Among the records below, find the line that has "Viết không có"; from there, give the lines again exactly, and stop after the line that has "# Đường chạy trốn là yếu tố cấu thành xã hội".

─── MATERIAL PROVIDED ───

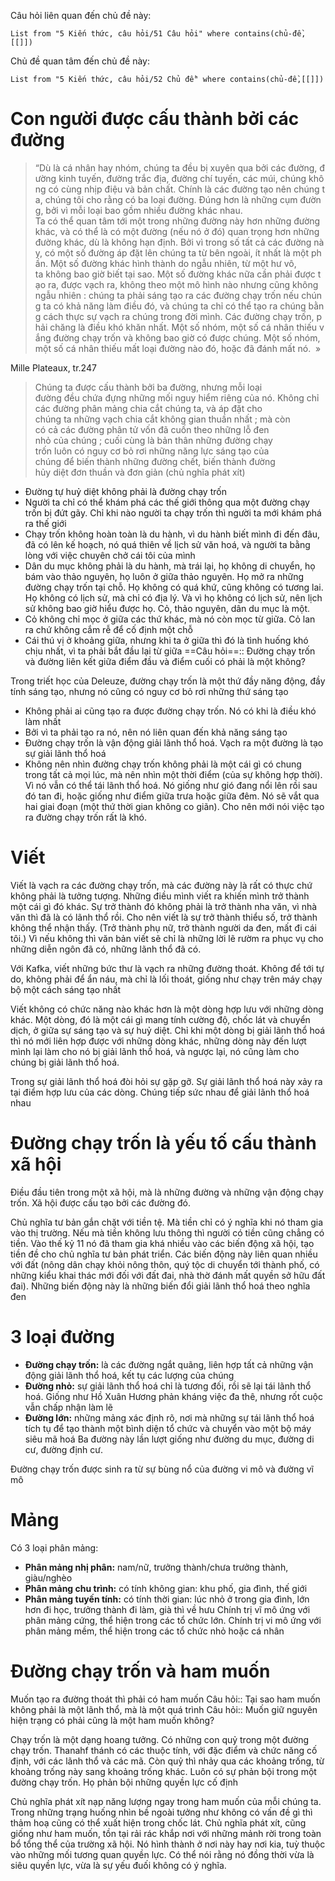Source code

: Câu hỏi liên quan đến chủ đề này:
```dataview
List from "5 Kiến thức, câu hỏi/51 Câu hỏi" where contains(chủ-đề,[[]]) 
```

Chủ đề quan tâm đến chủ đề này:
```dataview
List from "5 Kiến thức, câu hỏi/52 Chủ đề" where contains(chủ-đề,[[]]) 
```

# Con người được cấu thành bởi các đường
>“Dù là cá nhân hay nhóm, chúng ta đều bị xuyên qua bởi các đường, đường kinh tuyến, đường trắc địa, đường chí tuyến, các múi, chúng không có cùng nhịp điệu và bản chất. Chính là các đường tạo nên chúng ta, chúng tôi cho rằng có ba loại đường. Đúng hơn là những cụm đường, bởi vì mỗi loại bao gồm nhiều đường khác nhau. Ta có thể quan tâm tới một trong những đường này hơn những đường khác, và có thể là có một đường (nếu nó ở đó) quan trọng hơn những đường khác, dù là không hạn định. Bởi vì trong số tất cả các đường này, có một số đường áp đặt lên chúng ta từ bên ngoài, ít nhất là một phần. Một số đường khác hình thành do ngẫu nhiên, từ một hư vô, ta không bao giờ biết tại sao. Một số đường khác nữa cần phải được tạo ra, được vạch ra, không theo một mô hình nào nhưng cũng không ngẫu nhiên : chúng ta phải sáng tạo ra các đường chạy trốn nếu chúng ta có khả năng làm điều đó, và chúng ta chỉ có thể tạo ra chúng bằng cách thực sự vạch ra chúng trong đời mình. Các đường chạy trốn, phải chăng là điều khó khăn nhất. Một số nhóm, một số cá nhân thiếu vắng đường chạy trốn và không bao giờ có được chúng. Một số nhóm, một số cá nhân thiếu mất loại đường nào đó, hoặc đã đánh mất nó.  »​

Mille Plateaux, tr.247
>Chúng ta được cấu thành bởi ba đường, nhưng mỗi loại đường đều chứa đựng những mối nguy hiểm riêng của nó. Không chỉ các đường phân mảng chia cắt chúng ta, và áp đặt cho chúng ta những vạch chia cắt không gian thuần nhất ; mà còn có cả các đường phân tử vốn đã cuốn theo những lỗ đen nhỏ của chúng ; cuối cùng là bản thân những đường chạy trốn luôn có nguy cơ bỏ rơi những năng lực sáng tạo của chúng để biến thành những đường chết, biến thành đường hủy diệt đơn thuần và đơn giản (chủ nghĩa phát xít)

- Đường tự huỷ diệt không phải là đường chạy trốn
- Người ta chỉ có thể khám phá các thế giới thông qua một đường chạy trốn bị đứt gãy. Chỉ khi nào người ta chạy trốn thì người ta mới khám phá ra thế giới
- Chạy trốn không hoàn toàn là du hành, vì du hành biết mình đi đến đâu, đã có lên kế hoạch, nó quá thiên về lịch sử văn hoá, và người ta bằng lòng với việc chuyên chở cái tôi của mình
- Dân du mục không phải là du hành, mà trái lại, họ không di chuyển, họ bám vào thảo nguyên, họ luôn ở giữa thảo nguyên. Họ mở ra những đường chạy trốn tại chỗ. Họ không có quá khứ, cũng không có tương lai. Họ không có lịch sử, mà chỉ có địa lý. Và vì họ không có lịch sử, nên lịch sử không bao giờ hiểu được họ. Cỏ, thảo nguyên, dân du mục là một.
- Cỏ không chỉ mọc ở giữa các thứ khác, mà nó còn mọc từ giữa. Cỏ lan ra chứ không cắm rễ để cố định một chỗ
- Cái thú vị ở khoảng giữa, nhưng khi ta ở giữa thì đó là tình huống khó chịu nhất, vì ta phải bắt đầu lại từ giữa
==Câu hỏi==:: Đường chạy trốn và đường liên kết giữa điểm đầu và điểm cuối có phải là một không?

Trong triết học của Deleuze, đường chạy trốn là một thứ đầy năng động, đầy tính sáng tạo, nhưng nó cũng có nguy cơ bỏ rơi những thứ sáng tạo


- Không phải ai cũng tạo ra được đường chạy trốn. Nó có khi là điều khó làm nhất
- Bởi vì ta phải tạo ra nó, nên nó liên quan đến khả năng sáng tạo
- Đường chạy trốn là vận động giải lãnh thổ hoá. Vạch ra một đường là tạo sự giải lãnh thổ hoá
- Không nên nhìn đường chạy trốn không phải là một cái gì có chung trong tất cả mọi lúc, mà nên nhìn một thời điểm (của sự không hợp thời). Vì nó vẫn có thể tái lãnh thổ hoá. Nó giống như gió đang nổi lên rồi sau đó tan đi, hoặc giống như điểm giữa trưa hoặc giữa đêm. Nó sẽ vắt qua hai giai đoạn (một thứ thời gian không co giãn). Cho nên mới nói việc tạo ra đường chạy trốn rất là khó.
# Viết
Viết là vạch ra các đường chạy trốn, mà các đường này là rất có thực chứ không phải là tưởng tượng. Những điều mình viết ra khiến mình trở thành một cái gì đó khác. Sự trở thành đó không phải là trở thành nha văn, vì nhà văn thì đã là có lãnh thổ rồi. Cho nên viết là sự trở thành thiểu số, trở thành không thể nhận thấy. (Trở thành phụ nữ, trở thành người da đen, mất đi cái tôi.) Vì nếu không thì văn bản viết sẽ chỉ là những lời lẽ rườm ra phục vụ cho những diễn ngôn đã có, những lãnh thổ đã có.

Với Kafka, viết những bức thư là vạch ra những đường thoát. Không để tới tự do, không phải để ẩn náu, mà chỉ là lối thoát, giống như chạy trên máy chạy bộ một cách sáng tạo nhất

Viết không có chức năng nào khác hơn là một dòng hợp lưu với những dòng khác. Một dòng, đó là một cái gì mang tính cường độ, chốc lát và chuyển dịch, ở giữa sự sáng tạo và sự huỷ diệt. Chỉ khi một dòng bị giải lãnh thổ hoá thì nó mới liên hợp được với những dòng khác, những dòng này đến lượt mình lại làm cho nó bị giải lãnh thổ hoá, và ngược lại, nó cũng làm cho chúng bị giải lãnh thổ hoá.

Trong sự giải lãnh thổ hoá đòi hỏi sự gặp gỡ. Sự giải lãnh thổ hoá này xảy ra tại điểm hợp lưu của các dòng. Chúng tiếp sức nhau để giải lãnh thổ hoá nhau

# Đường chạy trốn là yếu tố cấu thành xã hội
Điều đầu tiên trong một xã hội, mà là những đường và những vận động chạy trốn. Xã hội được cấu tạo bởi các đường đó.

Chủ nghĩa tư bản gắn chặt với tiền tệ. Mà tiền chỉ có ý nghĩa khi nó tham gia vào thị trường. Nếu mà tiền không lưu thông thì người có tiền cũng chẳng có tiền. Vào thế kỷ 11 nó đã tham gia khá nhiều vào các biến động xã hội, tạo tiền đề cho chủ nghĩa tư bản phát triển. Các biến động này liên quan nhiều với đất (nông dân chạy khỏi nông thôn, quý tộc di chuyển tới thành phố, có những kiểu khai thác mới đối với đất đai, nhà thờ đánh mất quyền sở hữu đất đai). Những biến động này là những biến đổi giải lãnh thổ hoá theo nghĩa đen

# 3 loại đường
- **Đường chạy trốn:** là các đường ngắt quãng, liên hợp tất cả những vận động giải lãnh thổ hoá, kết tụ các lượng của chúng
- **Đường nhỏ:** sự giải lãnh thổ hoá chỉ là tương đối, rồi sẽ lại tái lãnh thổ hoá. Giống như Hồ Xuân Hương phản kháng việc đa thê, nhưng rốt cuộc vẫn chấp nhận làm lẽ
- **Đường lớn:** những mảng xác định rõ, nơi mà những sự tái lãnh thổ hoá tích tụ để tạo thành một bình diện tổ chức và chuyển vào một bộ máy siêu mã hoá
Ba đường này lần lượt giống như đường du mục, đường di cư, đường định cư. 

Đường chạy trốn được sinh ra từ sự bùng nổ của đường vi mô và đường vĩ mô

# Mảng
Có 3 loại phân mảng:
- **Phân mảng nhị phân:** nam/nữ, trưởng thành/chưa trưởng thành, giàu/nghèo
- **Phân mảng chu trình:** có tính không gian: khu phố, gia đình, thế giới
- **Phân mảng tuyến tính:** có tính thời gian: lúc nhỏ ở trong gia đình, lớn hơn đi học, trưởng thành đi làm, già thì về hưu
Chính trị vĩ mô ứng với phân mảng cứng, thể hiện trong các tổ chức lớn. Chính trị vi mô ứng với phân mảng mềm, thể hiện trong các tổ chức nhỏ hoặc cá nhân 

# Đường chạy trốn và ham muốn
Muốn tạo ra đường thoát thì phải có ham muốn
Câu hỏi:: Tại sao ham muốn không phải là một lãnh thổ, mà là một quá trình
Câu hỏi:: Muốn giữ nguyên hiện trạng có phải cũng là một ham muốn không?

Chạy trốn là một dạng hoang tưởng. Có những con quỷ trong một đường chạy trốn. Thanahf thánh có các thuộc tính, với đặc điểm và chức năng cố định, với các lãnh thổ và các mã. Còn quỷ thì nhảy qua các khoảng trống, từ khoảng trống này sang khoảng trống khác. 
Luôn có sự phản bội trong một đường chạy trốn. Họ phản bội những quyền lực cố định 

Chủ nghĩa phát xít nạp năng lượng ngay trong ham muốn của mỗi chúng ta. Trong những trạng huống nhìn bề ngoài tưởng như không có vấn đề gì thì thảm hoạ cũng có thể xuất hiện trong chốc lát. Chủ nghĩa phát xít, cũng giống như ham muốn, tồn tại rải rác khắp nơi với những mảnh rời trong toàn bổ tổng thể của trường xã hội. Nó hình thành ở nơi này hay nơi kia, tuỳ thuộc vào những mối tương quan quyền lực. Có thể nói rằng nó đồng thời vừa là siêu quyền lực, vừa là sự yếu đuối không có ý nghĩa.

───

THE ANSWER.
Viết không có chức năng nào khác hơn là một dòng hợp lưu với những dòng khác. Một dòng, đó là một cái gì mang tính cường độ, chốc lát và chuyển dịch, ở giữa sự sáng tạo và sự huỷ diệt. Chỉ khi một dòng bị giải lãnh thổ hoá thì nó mới liên hợp được với những dòng khác, những dòng này đến lượt mình lại làm cho nó bị giải lãnh thổ hoá, và ngược lại, nó cũng làm cho chúng bị giải lãnh thổ hoá.

Trong sự giải lãnh thổ hoá đòi hỏi sự gặp gỡ. Sự giải lãnh thổ hoá này xảy ra tại điểm hợp lưu của các dòng. Chúng tiếp sức nhau để giải lãnh thổ hoá nhau

# Đường chạy trốn là yếu tố cấu thành xã hội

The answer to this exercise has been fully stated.